» Task goal
What lines of the data include the string "Kullanılmıyor"? Copy them all.
Dataset Start Marker
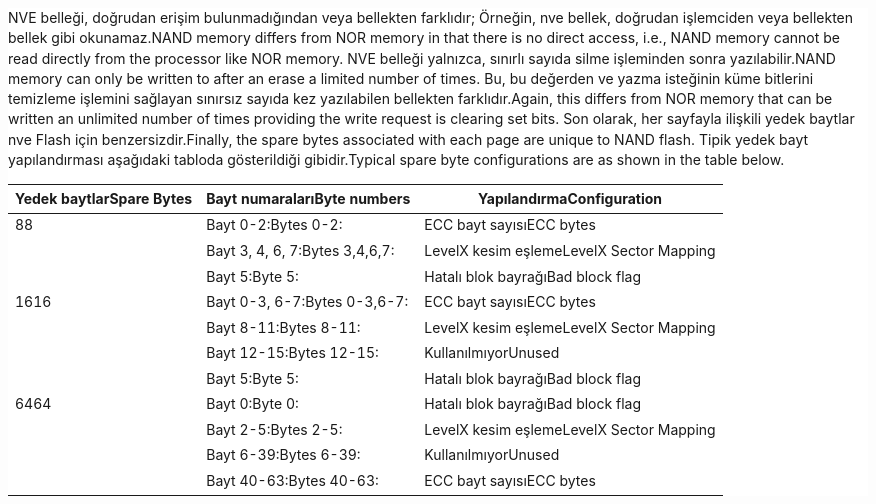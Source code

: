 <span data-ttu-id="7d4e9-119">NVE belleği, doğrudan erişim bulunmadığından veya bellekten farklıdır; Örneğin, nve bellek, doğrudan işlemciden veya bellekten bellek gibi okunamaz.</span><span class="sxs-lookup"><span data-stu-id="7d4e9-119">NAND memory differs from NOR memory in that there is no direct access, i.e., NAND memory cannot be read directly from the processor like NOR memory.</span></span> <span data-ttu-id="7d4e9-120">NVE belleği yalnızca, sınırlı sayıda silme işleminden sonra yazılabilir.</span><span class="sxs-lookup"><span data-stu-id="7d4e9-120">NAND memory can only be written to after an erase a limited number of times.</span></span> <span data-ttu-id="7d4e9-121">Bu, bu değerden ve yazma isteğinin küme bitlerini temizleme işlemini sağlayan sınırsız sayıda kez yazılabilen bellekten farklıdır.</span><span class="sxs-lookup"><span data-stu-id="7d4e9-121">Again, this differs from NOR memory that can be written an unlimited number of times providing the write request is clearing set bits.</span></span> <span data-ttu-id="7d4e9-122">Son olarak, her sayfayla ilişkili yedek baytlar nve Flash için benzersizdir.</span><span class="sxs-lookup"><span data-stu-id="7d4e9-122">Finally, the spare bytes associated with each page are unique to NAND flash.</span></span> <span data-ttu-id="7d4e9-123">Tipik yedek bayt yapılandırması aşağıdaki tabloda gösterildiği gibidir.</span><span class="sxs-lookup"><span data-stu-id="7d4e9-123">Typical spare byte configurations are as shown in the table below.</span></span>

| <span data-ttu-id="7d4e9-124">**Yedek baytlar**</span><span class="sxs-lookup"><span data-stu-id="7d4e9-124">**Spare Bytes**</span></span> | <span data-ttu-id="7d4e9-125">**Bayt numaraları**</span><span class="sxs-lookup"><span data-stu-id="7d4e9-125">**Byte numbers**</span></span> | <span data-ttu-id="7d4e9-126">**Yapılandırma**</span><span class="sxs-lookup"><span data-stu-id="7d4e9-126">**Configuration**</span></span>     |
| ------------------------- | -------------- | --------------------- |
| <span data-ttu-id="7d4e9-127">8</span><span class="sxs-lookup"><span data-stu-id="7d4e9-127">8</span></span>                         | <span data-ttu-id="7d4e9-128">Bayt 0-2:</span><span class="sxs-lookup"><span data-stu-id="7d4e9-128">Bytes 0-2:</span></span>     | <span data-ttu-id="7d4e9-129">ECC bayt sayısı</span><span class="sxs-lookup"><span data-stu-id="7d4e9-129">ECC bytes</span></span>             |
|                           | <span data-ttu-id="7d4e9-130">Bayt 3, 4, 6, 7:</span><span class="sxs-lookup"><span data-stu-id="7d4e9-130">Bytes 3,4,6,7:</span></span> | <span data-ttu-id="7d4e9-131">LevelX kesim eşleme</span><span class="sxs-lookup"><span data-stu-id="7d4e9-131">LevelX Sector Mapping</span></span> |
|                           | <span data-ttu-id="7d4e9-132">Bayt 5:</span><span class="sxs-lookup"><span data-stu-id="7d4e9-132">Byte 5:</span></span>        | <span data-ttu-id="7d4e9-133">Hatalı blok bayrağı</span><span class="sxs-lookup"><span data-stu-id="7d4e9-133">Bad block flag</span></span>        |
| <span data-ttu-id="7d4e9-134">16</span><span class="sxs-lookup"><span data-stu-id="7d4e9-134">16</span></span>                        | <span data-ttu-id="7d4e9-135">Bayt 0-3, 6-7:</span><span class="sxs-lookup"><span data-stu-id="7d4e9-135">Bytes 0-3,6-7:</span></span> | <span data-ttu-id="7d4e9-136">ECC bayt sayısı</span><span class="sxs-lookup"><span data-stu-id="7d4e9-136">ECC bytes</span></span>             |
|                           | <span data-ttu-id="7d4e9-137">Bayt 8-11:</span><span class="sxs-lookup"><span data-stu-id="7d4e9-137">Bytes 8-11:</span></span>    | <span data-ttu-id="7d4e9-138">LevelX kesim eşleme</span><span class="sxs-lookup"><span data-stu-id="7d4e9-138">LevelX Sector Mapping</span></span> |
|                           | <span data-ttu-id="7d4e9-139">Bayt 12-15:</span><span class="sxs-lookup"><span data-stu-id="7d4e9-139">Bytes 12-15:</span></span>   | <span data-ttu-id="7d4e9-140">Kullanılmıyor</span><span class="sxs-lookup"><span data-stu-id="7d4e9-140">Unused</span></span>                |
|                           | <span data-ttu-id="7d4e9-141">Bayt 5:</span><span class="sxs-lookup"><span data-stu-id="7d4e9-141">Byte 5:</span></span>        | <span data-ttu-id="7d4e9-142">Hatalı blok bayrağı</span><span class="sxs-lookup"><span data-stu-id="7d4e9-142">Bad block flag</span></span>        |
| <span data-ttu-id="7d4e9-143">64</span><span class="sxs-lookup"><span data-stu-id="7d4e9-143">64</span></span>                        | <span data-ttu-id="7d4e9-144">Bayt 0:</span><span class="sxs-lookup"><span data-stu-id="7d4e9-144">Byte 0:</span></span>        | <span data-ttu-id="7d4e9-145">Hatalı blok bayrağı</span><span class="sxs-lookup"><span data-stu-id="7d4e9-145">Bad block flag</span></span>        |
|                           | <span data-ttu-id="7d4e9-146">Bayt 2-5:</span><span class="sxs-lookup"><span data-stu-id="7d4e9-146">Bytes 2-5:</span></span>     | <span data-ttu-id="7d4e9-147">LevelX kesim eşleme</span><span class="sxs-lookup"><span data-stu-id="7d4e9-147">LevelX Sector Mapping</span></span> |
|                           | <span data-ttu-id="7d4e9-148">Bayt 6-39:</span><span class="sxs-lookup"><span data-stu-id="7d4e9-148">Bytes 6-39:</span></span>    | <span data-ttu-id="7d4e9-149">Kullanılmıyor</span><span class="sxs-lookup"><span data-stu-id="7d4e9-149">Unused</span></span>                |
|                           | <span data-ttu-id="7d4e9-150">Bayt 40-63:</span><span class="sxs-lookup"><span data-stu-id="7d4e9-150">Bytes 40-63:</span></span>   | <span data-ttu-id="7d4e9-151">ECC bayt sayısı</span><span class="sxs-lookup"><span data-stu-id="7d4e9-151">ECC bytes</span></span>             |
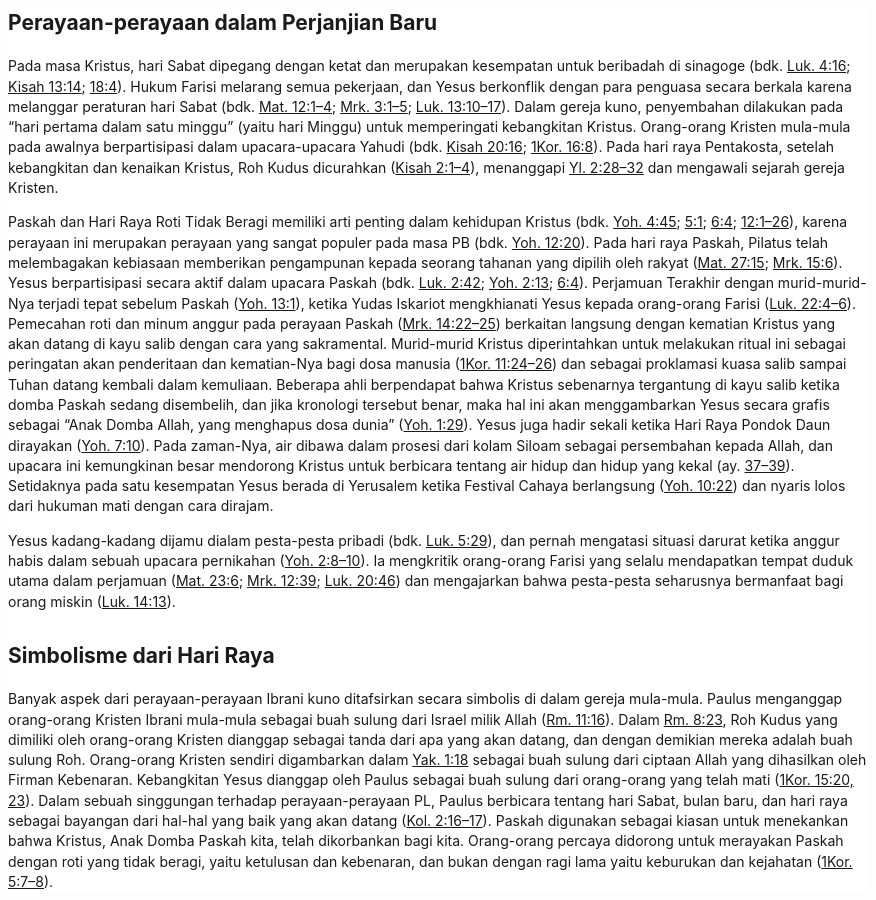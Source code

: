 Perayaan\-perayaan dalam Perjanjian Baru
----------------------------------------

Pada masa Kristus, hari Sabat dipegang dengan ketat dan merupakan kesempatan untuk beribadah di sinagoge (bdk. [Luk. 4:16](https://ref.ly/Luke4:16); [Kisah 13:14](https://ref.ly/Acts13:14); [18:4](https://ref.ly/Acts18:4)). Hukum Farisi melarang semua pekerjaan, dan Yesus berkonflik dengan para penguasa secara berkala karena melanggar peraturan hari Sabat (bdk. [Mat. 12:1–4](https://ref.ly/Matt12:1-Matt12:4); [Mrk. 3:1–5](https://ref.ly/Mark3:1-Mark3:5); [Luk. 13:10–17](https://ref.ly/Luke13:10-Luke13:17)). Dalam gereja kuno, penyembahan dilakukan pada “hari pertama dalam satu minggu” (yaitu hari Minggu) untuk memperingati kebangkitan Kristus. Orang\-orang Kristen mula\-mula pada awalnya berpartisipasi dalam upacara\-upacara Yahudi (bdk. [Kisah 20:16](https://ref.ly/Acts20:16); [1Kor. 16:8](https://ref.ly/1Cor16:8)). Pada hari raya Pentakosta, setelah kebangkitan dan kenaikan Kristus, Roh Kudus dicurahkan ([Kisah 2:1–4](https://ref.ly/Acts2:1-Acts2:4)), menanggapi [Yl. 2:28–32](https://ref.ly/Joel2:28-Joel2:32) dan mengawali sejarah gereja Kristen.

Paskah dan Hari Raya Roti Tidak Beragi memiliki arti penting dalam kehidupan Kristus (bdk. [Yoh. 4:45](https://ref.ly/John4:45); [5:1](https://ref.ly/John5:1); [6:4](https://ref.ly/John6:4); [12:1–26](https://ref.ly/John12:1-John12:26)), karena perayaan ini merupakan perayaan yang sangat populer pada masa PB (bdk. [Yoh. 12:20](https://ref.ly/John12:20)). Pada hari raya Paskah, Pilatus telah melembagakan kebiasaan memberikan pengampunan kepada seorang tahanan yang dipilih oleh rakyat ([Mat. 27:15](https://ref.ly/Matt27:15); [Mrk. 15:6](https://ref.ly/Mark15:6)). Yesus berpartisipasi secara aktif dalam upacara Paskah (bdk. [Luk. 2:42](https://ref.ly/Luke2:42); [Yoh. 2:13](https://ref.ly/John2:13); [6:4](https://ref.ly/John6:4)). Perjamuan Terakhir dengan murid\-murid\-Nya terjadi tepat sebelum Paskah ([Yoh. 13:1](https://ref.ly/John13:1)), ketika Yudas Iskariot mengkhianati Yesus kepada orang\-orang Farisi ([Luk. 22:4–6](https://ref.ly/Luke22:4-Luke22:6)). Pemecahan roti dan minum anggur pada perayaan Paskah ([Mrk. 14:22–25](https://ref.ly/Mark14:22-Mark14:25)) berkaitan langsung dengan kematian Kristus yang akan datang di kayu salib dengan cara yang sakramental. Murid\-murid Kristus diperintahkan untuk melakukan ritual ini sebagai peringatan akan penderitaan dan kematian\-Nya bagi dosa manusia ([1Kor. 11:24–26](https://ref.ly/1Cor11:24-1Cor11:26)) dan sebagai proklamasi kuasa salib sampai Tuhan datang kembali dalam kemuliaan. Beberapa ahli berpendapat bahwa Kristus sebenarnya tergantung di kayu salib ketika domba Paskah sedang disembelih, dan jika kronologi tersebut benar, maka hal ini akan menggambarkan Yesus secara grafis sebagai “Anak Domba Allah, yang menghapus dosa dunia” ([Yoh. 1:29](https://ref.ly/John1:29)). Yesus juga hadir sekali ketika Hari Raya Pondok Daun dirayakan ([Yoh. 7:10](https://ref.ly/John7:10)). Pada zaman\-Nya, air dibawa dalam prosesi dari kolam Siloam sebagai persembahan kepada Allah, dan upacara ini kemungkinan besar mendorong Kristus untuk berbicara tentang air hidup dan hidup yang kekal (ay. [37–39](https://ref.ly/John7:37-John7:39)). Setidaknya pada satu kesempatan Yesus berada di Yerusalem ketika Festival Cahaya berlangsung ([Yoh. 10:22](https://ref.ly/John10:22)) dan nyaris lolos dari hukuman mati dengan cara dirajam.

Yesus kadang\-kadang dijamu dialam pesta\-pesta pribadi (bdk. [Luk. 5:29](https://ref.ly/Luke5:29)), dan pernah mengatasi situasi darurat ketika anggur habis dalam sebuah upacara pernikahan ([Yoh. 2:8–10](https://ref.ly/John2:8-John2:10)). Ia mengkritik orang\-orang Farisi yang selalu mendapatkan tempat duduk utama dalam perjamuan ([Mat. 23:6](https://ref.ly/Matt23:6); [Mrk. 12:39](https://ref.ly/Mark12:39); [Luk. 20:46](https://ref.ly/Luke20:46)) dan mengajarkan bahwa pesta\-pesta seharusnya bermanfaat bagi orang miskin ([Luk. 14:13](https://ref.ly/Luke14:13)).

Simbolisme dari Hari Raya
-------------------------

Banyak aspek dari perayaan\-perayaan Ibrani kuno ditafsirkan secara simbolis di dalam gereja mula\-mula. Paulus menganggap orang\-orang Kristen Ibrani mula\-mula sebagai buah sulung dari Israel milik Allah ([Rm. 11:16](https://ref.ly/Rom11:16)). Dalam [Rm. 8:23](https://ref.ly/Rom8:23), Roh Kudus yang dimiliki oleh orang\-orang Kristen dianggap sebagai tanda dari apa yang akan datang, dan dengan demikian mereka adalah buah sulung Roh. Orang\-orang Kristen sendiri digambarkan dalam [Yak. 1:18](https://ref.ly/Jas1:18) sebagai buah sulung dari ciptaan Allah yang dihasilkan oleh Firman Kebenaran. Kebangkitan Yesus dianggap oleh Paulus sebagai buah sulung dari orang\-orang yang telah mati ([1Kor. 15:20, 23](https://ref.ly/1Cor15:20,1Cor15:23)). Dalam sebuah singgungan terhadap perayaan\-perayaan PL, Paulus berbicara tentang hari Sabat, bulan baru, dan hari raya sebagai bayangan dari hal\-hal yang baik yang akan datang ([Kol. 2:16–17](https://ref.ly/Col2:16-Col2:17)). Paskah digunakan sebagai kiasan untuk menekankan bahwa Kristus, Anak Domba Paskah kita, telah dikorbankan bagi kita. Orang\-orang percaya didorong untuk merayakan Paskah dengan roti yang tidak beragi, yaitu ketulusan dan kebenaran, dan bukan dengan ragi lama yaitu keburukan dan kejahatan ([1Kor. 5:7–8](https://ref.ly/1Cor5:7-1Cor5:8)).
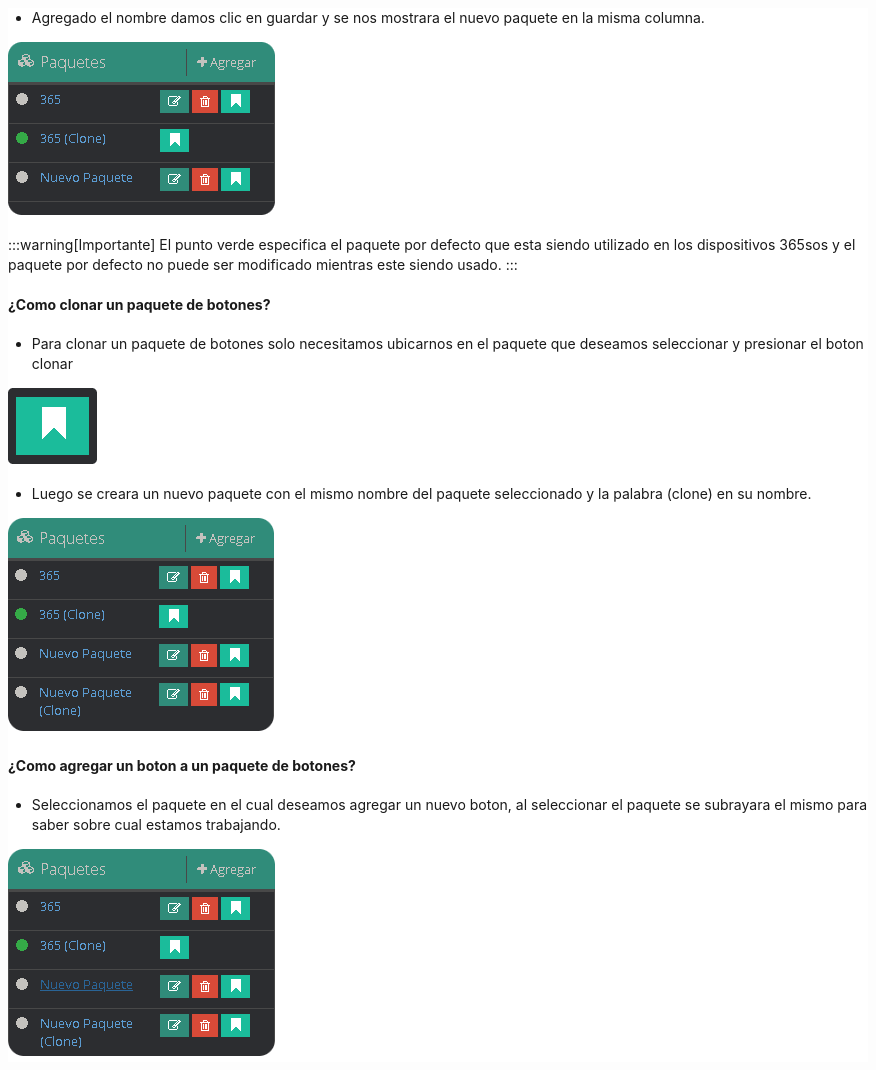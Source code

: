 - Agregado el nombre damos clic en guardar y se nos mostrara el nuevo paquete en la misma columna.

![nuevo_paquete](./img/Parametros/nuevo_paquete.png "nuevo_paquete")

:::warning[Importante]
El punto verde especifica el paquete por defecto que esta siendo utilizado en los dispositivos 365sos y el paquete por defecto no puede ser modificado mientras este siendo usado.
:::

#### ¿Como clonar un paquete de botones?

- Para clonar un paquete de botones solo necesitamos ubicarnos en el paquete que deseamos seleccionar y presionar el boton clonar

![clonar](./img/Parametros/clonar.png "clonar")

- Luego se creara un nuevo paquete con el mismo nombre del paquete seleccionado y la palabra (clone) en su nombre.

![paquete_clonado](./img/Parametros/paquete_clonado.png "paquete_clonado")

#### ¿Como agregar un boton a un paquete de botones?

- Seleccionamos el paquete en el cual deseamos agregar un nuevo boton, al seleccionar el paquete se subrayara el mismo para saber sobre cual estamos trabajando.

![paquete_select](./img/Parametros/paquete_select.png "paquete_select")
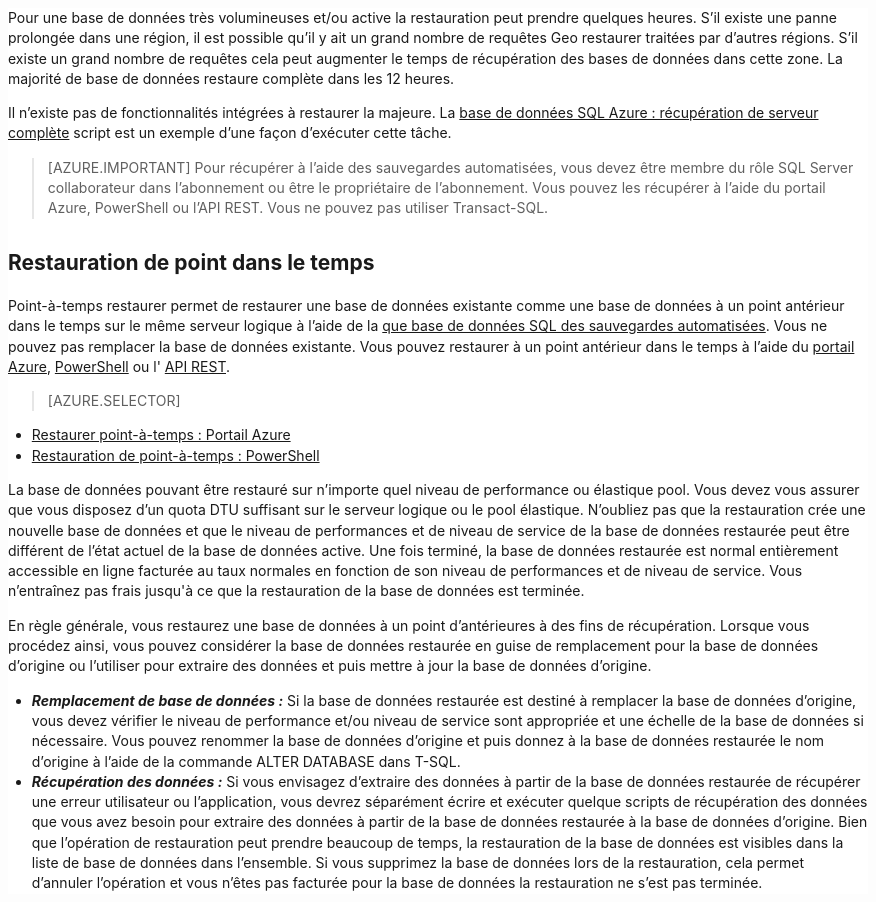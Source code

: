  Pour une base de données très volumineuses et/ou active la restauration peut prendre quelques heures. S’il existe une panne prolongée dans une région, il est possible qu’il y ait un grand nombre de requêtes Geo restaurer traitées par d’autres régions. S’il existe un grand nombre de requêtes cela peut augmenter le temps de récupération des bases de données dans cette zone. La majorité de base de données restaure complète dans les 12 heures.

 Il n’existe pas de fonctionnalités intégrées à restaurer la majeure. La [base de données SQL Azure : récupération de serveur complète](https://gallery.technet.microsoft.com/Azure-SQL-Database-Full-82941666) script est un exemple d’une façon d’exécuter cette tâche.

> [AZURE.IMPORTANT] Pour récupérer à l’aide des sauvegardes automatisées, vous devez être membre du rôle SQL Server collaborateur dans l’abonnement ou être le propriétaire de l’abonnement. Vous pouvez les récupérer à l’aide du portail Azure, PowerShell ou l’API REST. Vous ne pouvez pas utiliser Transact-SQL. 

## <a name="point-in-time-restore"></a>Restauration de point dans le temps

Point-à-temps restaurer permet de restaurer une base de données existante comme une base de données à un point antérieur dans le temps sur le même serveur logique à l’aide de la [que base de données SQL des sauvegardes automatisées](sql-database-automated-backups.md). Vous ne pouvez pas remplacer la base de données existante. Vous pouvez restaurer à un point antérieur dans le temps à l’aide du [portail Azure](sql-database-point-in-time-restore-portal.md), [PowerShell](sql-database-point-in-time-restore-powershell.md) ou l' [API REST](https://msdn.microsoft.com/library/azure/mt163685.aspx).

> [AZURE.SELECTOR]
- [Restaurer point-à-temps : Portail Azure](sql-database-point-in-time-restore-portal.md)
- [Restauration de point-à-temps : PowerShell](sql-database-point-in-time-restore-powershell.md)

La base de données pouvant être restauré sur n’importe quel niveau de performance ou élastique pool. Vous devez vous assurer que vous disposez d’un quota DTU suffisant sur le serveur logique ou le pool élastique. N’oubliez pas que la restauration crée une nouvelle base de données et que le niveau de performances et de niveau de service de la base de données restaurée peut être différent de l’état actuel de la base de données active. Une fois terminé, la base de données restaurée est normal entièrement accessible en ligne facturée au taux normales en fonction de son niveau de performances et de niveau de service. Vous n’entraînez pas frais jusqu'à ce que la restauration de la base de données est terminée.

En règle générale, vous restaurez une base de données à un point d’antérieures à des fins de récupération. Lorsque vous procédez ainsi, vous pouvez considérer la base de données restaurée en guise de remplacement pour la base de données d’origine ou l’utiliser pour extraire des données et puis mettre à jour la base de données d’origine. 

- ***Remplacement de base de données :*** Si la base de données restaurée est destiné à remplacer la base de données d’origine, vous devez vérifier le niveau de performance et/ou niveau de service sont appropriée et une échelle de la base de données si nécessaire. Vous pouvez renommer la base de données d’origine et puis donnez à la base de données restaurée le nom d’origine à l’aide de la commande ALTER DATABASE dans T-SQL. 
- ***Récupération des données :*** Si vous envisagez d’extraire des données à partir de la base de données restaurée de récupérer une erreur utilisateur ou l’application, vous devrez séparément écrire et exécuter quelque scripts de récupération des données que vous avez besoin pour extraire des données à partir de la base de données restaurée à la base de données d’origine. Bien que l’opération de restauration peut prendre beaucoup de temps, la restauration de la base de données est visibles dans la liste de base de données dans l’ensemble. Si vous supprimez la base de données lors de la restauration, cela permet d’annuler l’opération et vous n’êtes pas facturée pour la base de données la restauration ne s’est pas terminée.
Dataset End Marker
» Exercise result
|                           | <span data-ttu-id="7d4e9-139">Bayt 12-15:</span><span class="sxs-lookup"><span data-stu-id="7d4e9-139">Bytes 12-15:</span></span>   | <span data-ttu-id="7d4e9-140">Kullanılmıyor</span><span class="sxs-lookup"><span data-stu-id="7d4e9-140">Unused</span></span>                |
|                           | <span data-ttu-id="7d4e9-148">Bayt 6-39:</span><span class="sxs-lookup"><span data-stu-id="7d4e9-148">Bytes 6-39:</span></span>    | <span data-ttu-id="7d4e9-149">Kullanılmıyor</span><span class="sxs-lookup"><span data-stu-id="7d4e9-149">Unused</span></span>                |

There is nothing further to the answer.